Stored items from a collection
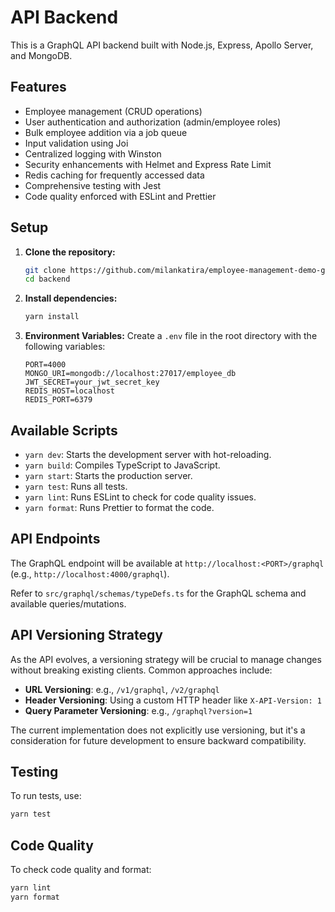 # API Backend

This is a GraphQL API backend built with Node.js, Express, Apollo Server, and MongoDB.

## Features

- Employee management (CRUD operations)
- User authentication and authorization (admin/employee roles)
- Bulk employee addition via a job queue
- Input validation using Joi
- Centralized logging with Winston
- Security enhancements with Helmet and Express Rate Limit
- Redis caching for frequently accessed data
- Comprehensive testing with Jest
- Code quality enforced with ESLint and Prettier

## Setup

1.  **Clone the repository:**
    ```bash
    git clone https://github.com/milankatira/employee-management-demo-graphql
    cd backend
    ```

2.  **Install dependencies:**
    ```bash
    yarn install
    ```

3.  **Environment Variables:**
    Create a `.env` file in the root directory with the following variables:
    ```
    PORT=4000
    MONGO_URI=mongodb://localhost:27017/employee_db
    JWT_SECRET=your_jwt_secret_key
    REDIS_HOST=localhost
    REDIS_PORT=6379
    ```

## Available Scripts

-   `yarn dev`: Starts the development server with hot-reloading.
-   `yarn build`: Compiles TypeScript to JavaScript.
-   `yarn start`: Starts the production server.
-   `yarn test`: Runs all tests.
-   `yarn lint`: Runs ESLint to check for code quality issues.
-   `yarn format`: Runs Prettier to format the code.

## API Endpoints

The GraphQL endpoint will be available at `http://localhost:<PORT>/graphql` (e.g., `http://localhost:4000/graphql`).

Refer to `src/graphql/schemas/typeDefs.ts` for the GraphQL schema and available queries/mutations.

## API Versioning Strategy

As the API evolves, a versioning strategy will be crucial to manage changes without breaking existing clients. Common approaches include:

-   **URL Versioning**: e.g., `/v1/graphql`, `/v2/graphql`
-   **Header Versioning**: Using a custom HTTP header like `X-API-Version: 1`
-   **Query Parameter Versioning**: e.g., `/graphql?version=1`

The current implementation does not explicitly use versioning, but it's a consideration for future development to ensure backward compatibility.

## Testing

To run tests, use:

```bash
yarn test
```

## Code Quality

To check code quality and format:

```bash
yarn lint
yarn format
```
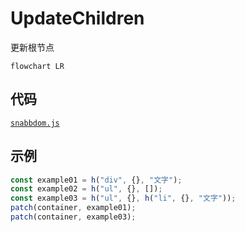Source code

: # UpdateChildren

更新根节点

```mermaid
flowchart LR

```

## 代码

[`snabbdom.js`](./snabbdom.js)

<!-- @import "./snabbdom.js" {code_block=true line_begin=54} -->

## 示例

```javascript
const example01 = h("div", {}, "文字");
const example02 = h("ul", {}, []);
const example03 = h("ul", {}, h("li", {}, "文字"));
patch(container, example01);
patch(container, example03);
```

* * *

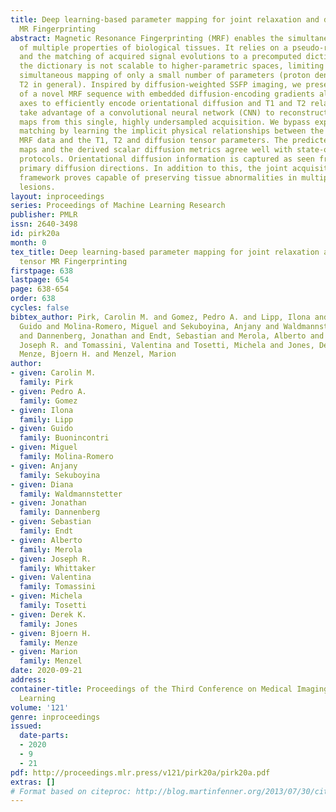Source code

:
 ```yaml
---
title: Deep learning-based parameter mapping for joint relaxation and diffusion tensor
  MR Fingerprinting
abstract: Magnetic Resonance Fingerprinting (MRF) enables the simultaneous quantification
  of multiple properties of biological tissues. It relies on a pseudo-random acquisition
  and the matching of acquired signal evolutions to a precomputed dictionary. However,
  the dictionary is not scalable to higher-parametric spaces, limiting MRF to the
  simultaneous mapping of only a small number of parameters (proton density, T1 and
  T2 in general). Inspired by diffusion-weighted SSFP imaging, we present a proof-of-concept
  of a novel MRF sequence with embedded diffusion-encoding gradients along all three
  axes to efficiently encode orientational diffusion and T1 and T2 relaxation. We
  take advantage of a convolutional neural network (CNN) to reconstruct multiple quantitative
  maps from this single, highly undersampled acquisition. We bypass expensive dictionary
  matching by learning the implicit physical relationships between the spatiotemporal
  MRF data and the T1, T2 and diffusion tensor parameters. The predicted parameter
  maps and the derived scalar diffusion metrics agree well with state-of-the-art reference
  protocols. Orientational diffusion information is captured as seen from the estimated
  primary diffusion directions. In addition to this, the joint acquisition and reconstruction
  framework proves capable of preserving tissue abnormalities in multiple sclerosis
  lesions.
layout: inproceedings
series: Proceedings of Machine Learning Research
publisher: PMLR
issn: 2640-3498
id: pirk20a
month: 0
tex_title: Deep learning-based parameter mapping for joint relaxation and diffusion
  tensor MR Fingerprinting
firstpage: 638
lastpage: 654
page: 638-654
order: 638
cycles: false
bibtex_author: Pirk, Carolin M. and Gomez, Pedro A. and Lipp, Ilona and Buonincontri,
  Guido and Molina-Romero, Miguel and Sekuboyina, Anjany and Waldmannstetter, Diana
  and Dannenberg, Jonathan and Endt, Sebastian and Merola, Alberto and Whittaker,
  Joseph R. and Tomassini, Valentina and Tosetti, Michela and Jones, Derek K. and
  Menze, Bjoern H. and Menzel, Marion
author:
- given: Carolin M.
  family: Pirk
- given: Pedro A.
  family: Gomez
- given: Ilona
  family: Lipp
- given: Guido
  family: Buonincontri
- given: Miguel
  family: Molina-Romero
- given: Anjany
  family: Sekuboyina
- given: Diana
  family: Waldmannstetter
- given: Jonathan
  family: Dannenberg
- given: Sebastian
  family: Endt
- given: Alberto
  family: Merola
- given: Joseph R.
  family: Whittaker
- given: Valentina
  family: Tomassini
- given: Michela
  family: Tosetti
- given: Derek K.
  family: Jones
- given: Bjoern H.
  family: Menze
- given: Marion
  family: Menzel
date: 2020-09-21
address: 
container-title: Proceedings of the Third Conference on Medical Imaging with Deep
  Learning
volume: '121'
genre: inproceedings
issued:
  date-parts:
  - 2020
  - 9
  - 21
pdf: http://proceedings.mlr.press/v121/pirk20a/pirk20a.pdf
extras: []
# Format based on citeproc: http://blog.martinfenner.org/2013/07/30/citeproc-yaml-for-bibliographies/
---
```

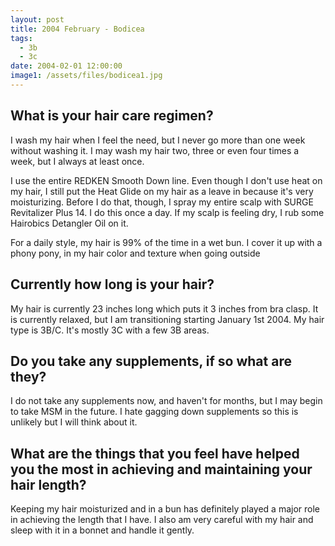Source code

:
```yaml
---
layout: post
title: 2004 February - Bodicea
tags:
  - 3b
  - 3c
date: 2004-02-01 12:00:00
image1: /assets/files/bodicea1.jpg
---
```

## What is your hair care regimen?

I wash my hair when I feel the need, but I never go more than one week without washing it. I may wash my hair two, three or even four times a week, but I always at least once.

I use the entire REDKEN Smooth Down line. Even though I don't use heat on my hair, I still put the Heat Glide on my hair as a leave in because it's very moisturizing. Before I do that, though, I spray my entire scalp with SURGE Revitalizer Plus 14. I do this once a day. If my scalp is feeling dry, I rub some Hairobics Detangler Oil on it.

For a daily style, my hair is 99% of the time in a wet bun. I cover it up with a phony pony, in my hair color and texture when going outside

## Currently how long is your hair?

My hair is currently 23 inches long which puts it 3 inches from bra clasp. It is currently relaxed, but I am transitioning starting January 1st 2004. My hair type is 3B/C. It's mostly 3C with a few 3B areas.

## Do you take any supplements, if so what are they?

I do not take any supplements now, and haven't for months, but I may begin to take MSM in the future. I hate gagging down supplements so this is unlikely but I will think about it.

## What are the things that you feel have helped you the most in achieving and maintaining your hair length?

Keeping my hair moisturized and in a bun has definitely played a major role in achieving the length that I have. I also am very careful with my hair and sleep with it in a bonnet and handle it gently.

TASK GOAL:
Copy each line in the entries above where the word "very" shows up.

RESULT BELOW:
I use the entire REDKEN Smooth Down line. Even though I don't use heat on my hair, I still put the Heat Glide on my hair as a leave in because it's very moisturizing. Before I do that, though, I spray my entire scalp with SURGE Revitalizer Plus 14. I do this once a day. If my scalp is feeling dry, I rub some Hairobics Detangler Oil on it.
Keeping my hair moisturized and in a bun has definitely played a major role in achieving the length that I have. I also am very careful with my hair and sleep with it in a bonnet and handle it gently.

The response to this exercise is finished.